From the records below, pull each line that has "partial".

» RECORDS:
[Start of Attachment]

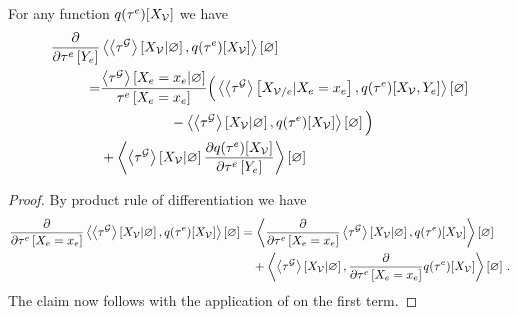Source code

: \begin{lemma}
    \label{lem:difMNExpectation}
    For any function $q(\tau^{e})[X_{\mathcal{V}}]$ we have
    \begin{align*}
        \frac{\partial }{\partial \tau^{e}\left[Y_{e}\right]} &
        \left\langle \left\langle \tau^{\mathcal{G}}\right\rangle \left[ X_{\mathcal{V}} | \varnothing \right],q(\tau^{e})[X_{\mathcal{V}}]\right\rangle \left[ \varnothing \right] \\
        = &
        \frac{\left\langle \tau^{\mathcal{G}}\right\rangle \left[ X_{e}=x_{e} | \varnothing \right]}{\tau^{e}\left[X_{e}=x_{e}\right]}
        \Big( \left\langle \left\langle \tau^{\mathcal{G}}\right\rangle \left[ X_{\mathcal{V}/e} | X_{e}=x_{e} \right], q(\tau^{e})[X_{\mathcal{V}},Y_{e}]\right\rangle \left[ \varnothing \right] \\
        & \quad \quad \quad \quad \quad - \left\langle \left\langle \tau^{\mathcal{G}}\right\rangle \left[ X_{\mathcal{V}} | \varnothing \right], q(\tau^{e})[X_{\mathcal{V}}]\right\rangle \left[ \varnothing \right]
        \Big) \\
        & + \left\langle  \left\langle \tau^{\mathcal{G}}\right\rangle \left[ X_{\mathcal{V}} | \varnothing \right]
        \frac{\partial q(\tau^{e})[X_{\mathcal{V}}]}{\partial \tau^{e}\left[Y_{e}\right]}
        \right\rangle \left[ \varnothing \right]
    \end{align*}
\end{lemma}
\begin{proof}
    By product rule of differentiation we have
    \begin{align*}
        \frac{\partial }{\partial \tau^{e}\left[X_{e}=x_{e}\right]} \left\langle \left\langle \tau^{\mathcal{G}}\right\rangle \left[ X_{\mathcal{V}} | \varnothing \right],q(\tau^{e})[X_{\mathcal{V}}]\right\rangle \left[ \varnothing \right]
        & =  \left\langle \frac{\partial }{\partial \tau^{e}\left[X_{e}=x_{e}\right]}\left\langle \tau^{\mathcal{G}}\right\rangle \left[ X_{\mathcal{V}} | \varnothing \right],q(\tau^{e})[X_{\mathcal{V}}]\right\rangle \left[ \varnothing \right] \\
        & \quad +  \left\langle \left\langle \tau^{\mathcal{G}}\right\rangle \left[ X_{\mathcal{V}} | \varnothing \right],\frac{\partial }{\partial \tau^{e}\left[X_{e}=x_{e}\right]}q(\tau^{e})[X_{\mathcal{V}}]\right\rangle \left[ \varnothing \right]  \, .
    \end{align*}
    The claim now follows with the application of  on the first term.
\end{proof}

[End of Attachment]
[Start of Attachment]

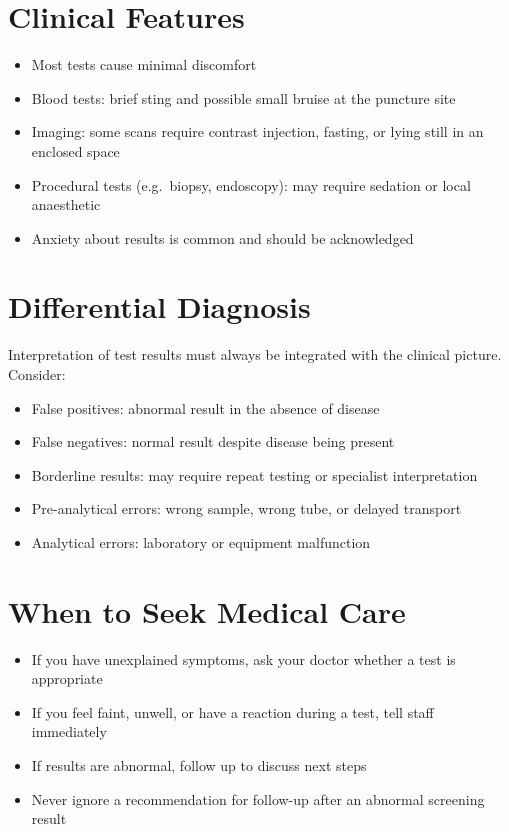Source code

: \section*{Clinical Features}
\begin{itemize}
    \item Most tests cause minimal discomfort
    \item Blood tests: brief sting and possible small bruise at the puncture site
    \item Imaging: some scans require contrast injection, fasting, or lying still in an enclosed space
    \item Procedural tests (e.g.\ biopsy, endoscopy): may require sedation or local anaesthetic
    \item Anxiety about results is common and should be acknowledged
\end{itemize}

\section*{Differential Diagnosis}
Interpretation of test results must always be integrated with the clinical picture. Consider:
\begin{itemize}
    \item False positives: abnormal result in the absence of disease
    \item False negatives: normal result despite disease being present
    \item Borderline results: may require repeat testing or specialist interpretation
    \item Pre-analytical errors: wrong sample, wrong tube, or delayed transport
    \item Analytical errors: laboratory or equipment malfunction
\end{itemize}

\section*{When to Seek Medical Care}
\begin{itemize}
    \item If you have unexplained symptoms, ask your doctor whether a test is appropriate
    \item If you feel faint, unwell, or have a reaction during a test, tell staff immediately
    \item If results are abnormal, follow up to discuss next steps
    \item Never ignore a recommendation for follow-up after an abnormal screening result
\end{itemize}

[End of Attachment]

» SOLUTION BELOW:
        \frac{\partial }{\partial \tau^{e}\left[Y_{e}\right]} &
        \frac{\partial q(\tau^{e})[X_{\mathcal{V}}]}{\partial \tau^{e}\left[Y_{e}\right]}
        \frac{\partial }{\partial \tau^{e}\left[X_{e}=x_{e}\right]} \left\langle \left\langle \tau^{\mathcal{G}}\right\rangle \left[ X_{\mathcal{V}} | \varnothing \right],q(\tau^{e})[X_{\mathcal{V}}]\right\rangle \left[ \varnothing \right]
        & =  \left\langle \frac{\partial }{\partial \tau^{e}\left[X_{e}=x_{e}\right]}\left\langle \tau^{\mathcal{G}}\right\rangle \left[ X_{\mathcal{V}} | \varnothing \right],q(\tau^{e})[X_{\mathcal{V}}]\right\rangle \left[ \varnothing \right] \\
        & \quad +  \left\langle \left\langle \tau^{\mathcal{G}}\right\rangle \left[ X_{\mathcal{V}} | \varnothing \right],\frac{\partial }{\partial \tau^{e}\left[X_{e}=x_{e}\right]}q(\tau^{e})[X_{\mathcal{V}}]\right\rangle \left[ \varnothing \right]  \, .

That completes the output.